I have decided to authorize commercial and non-commercial forest treatments, including prescribed
burning, on approximately 2,327 acres of National Forest in the Westside project area. My decision
includes the construction of approximately 3.8 miles of permanent National Forest System road and
3.8 miles of temporary road, treatments in the Selway-Bitterroot Inventoried Roadless Area (IRA), the
application of design features and best management practices (Table DN-4, Appendix A), and Forest
Plan amendments for elk habitat effectiveness, coarse woody debris, and visual quality (Appendix B).
The new permanent road will be closed year-long to motorized travel and the temporary roads will be
reclaimed following use. These treatments will improve forest conditions and long-term
administrative access in the project area.
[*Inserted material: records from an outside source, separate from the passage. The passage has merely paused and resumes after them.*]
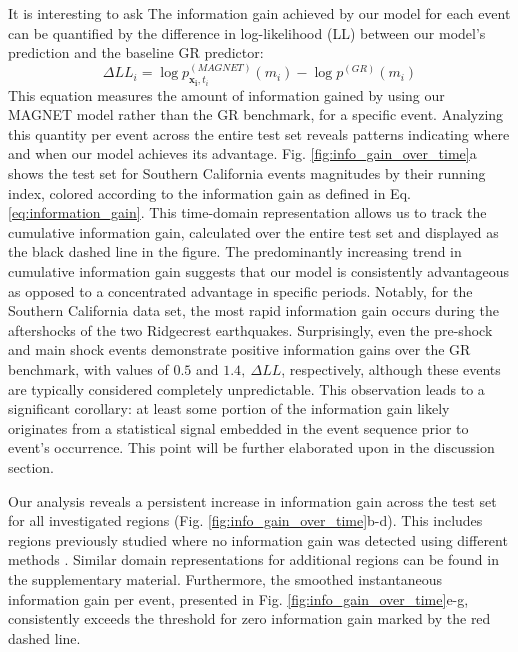 \documentclass[pdflatex]{sn-jnl}
\begin{document}
It is interesting to ask The information gain achieved by our model for each event can be quantified by the difference in log-likelihood (LL) between our model's prediction and the baseline GR predictor:
\begin{equation}
    \Delta LL_i = \log{p_{\pmb{x_i}, t_i}^{(MAGNET)}(m_i)} - \log{p^{(GR)}(m_i)}
    \label{eq:information_gain}
\end{equation}
This equation measures the amount of information gained by using our MAGNET model rather than the GR benchmark, for a specific event. Analyzing this quantity per event across the entire test set reveals patterns indicating where and when our model achieves its advantage. Fig. \ref{fig:info_gain_over_time}a shows the test set for Southern California events magnitudes by their running index, colored according to the information gain as defined in Eq. \ref{eq:information_gain}. This time-domain representation allows us to track the cumulative information gain, calculated over the entire test set and displayed as the black dashed line in the figure. The predominantly increasing trend in cumulative information gain suggests that our model is consistently advantageous as opposed to a concentrated advantage in specific periods. Notably, for the Southern California data set, the most rapid information gain occurs during the aftershocks of the two Ridgecrest earthquakes. Surprisingly, even the pre-shock and main shock events demonstrate positive information gains over the GR benchmark, with values of $0.5$ and $1.4, \ \Delta LL$, respectively, although these events are typically considered completely unpredictable. This observation leads to a significant corollary: at least some portion of the information gain likely originates from a statistical signal embedded in the event sequence prior to event's occurrence. This point will be further elaborated upon in the discussion section.
\newline

Our analysis reveals a persistent increase in information gain across the test set for all investigated regions (Fig. \ref{fig:info_gain_over_time}b-d). This includes regions previously studied where no information gain was detected using different methods  \cite{ogata_exploring_2018}. Similar domain representations for additional regions can be found in the supplementary material. Furthermore, the smoothed instantaneous information gain per event, presented in Fig. \ref{fig:info_gain_over_time}e-g, consistently exceeds the threshold for zero information gain marked by the red dashed line.
\end{document}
Commercial harvest would occur on 1,349 acres:
· 506 acres would be treated with improvement cuts (22 acres in the Selway-Bitterroot IRA)
· 799 acres would be treated with irregular harvest cuts
· commercial volume would be removed from 44 of the 92 acres of aspen treatment

Non-commercial timber would be removed from about 978 acres:
· understory ponderosa pine and Douglas-fir would be removed from 666 acres of forest (139
· 206 acres of ponderosa pine plantation
· 58 acres for meadow restoration

4 thoughts on “Success on the Bitterroot”

  1. This is impossible. That article is full of all kinds of errors. Everyone knows that with groups like the Alliance for the Wild Rockies and Friends of the Bitterroot engaging in the NEPA process on the National Forests in Montana that every single timber sale is litigated and that the US Forest Service can’t cut a single stick.